ASK THE ATTORNEY GENERAL: How can Pennsylvania seniors avoid investment scams?
Seniors are being targeted with complex investment scams that promise great returns in short periods of time because of the fact that people over the age of 50 control over 70% of the nation's wealth. These scams not only affect the seniors who are preyed upon but they affect their families as well. While investing money for the future is important, there are some precautions to take before dishing out your life savings.
What types of investment scams should I look out for?
There are a few different patterns of investment schemes targeted at seniors. They include:
"Free lunch" seminars, where seniors are encouraged to purchase complex goods and services with provisions in the contract promising guaranteed death benefits.
Convincing seniors to purchase ultra-short bond funds and equity-indexed annuities as low-risk alternatives to money markets or insured certificate of deposit.
"Ponzi" or pyramid schemes where money from investors is used to pay off earlier investors until the entire scheme collapses, leaving the investment worthless.
"Living trust" scams where misinformation and misunderstanding about probate and estate taxes help convince seniors to send their money to be placed in the trust but the scam artists never set up such a trust.
How can I avoid these types of scams?
Investigate the investment before you buy. Never make an investment without doing research to verify that the statements you have been told about the investment are in fact true. Do not rely on the seller's representations of the investment's value.
Do not fall for investments that promise huge profits or guaranteed returns. If the investment sounds too good to be true, it usually is.
Be aware of any investment that is said to have no risks because very few investments are indeed risk-free. Promises of large gains in short periods of time are classic warning signs of fraud.
Avoid investments that are not in writing. Most legitimate investments are in writing.
Invest in opportunities in which you are familiar.
Be leery of mailings and seminars that induce the purchase of estate planning documents and annuity products. Ask questions and do research before becoming involved in these products.
Talk to you family, an attorney, or someone whose financial advice you trust. It is important to have others with knowledge help you in making these financial decisions. Remember, your financial decisions may have consequences that affect your family in the future.
What do I do if I think I've invested into one of these investment scams?
Do research on the investment and talk with your family, attorney, or financial advisor. If you still feel that the investment was a scam, talk to the seller and attempt to get your money back. If the matter is not resolved, file a complaint with the Pennsylvania Attorney General's Bureau of Consumer Protection at www.attorneygeneral.gov or call the toll-free hotline at 1-800-441-2555.

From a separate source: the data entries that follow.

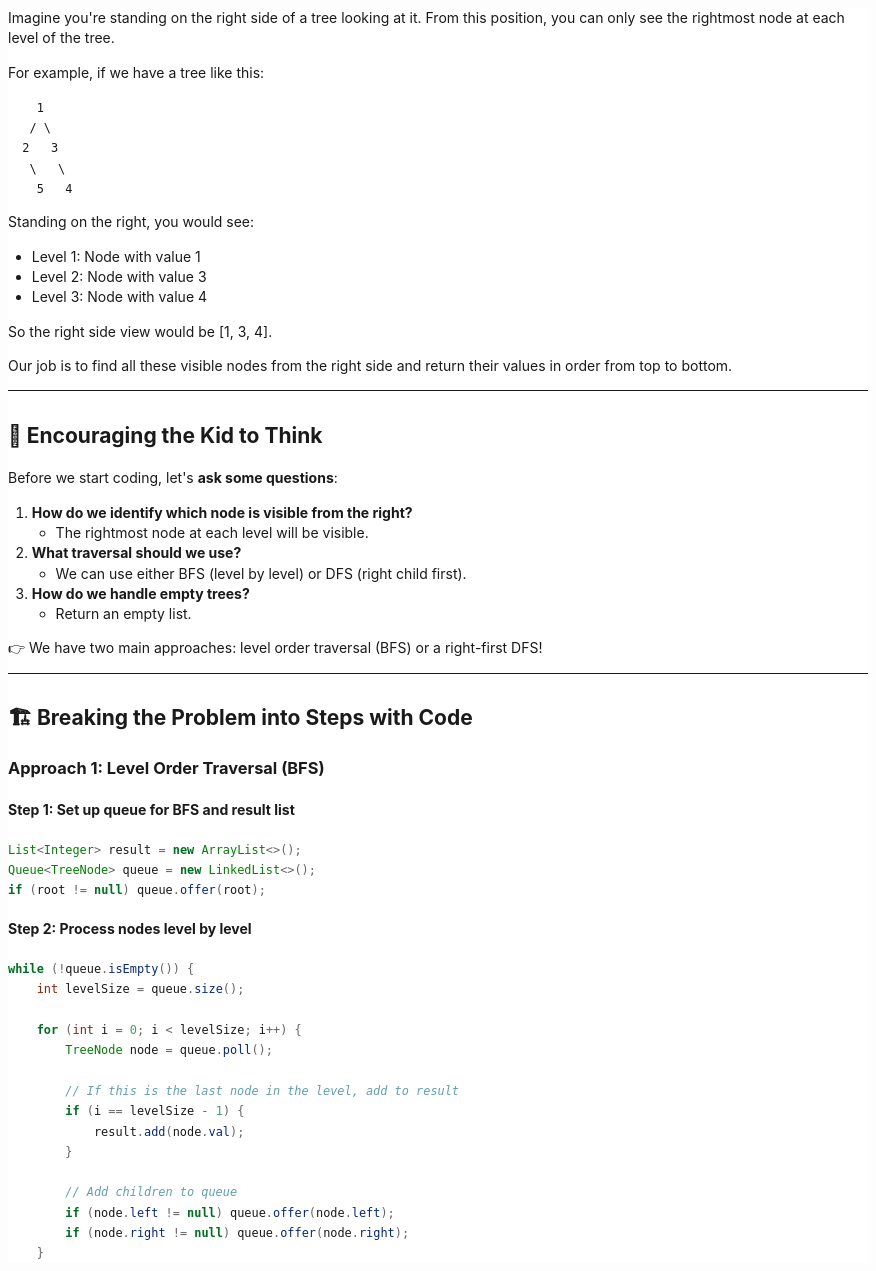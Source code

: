 Imagine you're standing on the right side of a tree looking at it. From this position, you can only see the rightmost node at each level of the tree.

For example, if we have a tree like this:
```
    1
   / \
  2   3
   \   \
    5   4
```

Standing on the right, you would see:
- Level 1: Node with value 1
- Level 2: Node with value 3
- Level 3: Node with value 4

So the right side view would be [1, 3, 4].

Our job is to find all these visible nodes from the right side and return their values in order from top to bottom.

---

## 🧠 Encouraging the Kid to Think

Before we start coding, let's **ask some questions**:
1. **How do we identify which node is visible from the right?**
   - The rightmost node at each level will be visible.
2. **What traversal should we use?**
   - We can use either BFS (level by level) or DFS (right child first).
3. **How do we handle empty trees?**
   - Return an empty list.

👉 We have two main approaches: level order traversal (BFS) or a right-first DFS!

---

## 🏗️ Breaking the Problem into Steps with Code

### Approach 1: Level Order Traversal (BFS)

#### Step 1: Set up queue for BFS and result list
```java
List<Integer> result = new ArrayList<>();
Queue<TreeNode> queue = new LinkedList<>();
if (root != null) queue.offer(root);
```

#### Step 2: Process nodes level by level
```java
while (!queue.isEmpty()) {
    int levelSize = queue.size();
    
    for (int i = 0; i < levelSize; i++) {
        TreeNode node = queue.poll();
        
        // If this is the last node in the level, add to result
        if (i == levelSize - 1) {
            result.add(node.val);
        }
        
        // Add children to queue
        if (node.left != null) queue.offer(node.left);
        if (node.right != null) queue.offer(node.right);
    }
```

Do securities sales persons or the company have to be licensed?
The Pennsylvania Securities Act of 1972 prohibits fraudulent practices relating to securities, and requires the broker-dealer companies and Investment Adviser firms and their agents or representatives to be licensed through the PA Securities Commission. The Commission offers a FREE background check of a firm or individual. Go to www.psc.state.pa.us/investor/check_invest.html or call toll free 1-800-600-0007.